What you are asked to do
Transcribe the data below verbatim from the line with "this is an altered" to the line with "Added google translate". Include both of those lines.

[Stored data entries]

※

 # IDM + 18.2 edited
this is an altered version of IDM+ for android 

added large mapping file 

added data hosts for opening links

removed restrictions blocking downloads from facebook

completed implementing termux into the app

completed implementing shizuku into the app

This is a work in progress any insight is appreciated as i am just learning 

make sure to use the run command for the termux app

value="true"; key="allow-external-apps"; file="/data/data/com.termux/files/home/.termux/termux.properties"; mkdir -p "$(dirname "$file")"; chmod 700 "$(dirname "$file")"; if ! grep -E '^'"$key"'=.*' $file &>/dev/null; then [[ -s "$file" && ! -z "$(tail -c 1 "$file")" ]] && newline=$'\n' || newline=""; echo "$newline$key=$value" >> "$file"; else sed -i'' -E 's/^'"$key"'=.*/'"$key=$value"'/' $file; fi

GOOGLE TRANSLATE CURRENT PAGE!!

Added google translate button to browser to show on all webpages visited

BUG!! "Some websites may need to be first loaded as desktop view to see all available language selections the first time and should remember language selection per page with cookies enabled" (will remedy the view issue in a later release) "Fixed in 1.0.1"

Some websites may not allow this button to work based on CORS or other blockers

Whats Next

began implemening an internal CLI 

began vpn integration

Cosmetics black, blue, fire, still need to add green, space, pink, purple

※

Exercise solution
this is an altered version of IDM+ for android 

added large mapping file 

added data hosts for opening links

removed restrictions blocking downloads from facebook

completed implementing termux into the app

completed implementing shizuku into the app

This is a work in progress any insight is appreciated as i am just learning 

make sure to use the run command for the termux app

value="true"; key="allow-external-apps"; file="/data/data/com.termux/files/home/.termux/termux.properties"; mkdir -p "$(dirname "$file")"; chmod 700 "$(dirname "$file")"; if ! grep -E '^'"$key"'=.*' $file &>/dev/null; then [[ -s "$file" && ! -z "$(tail -c 1 "$file")" ]] && newline=$'\n' || newline=""; echo "$newline$key=$value" >> "$file"; else sed -i'' -E 's/^'"$key"'=.*/'"$key=$value"'/' $file; fi

GOOGLE TRANSLATE CURRENT PAGE!!

Added google translate button to browser to show on all webpages visited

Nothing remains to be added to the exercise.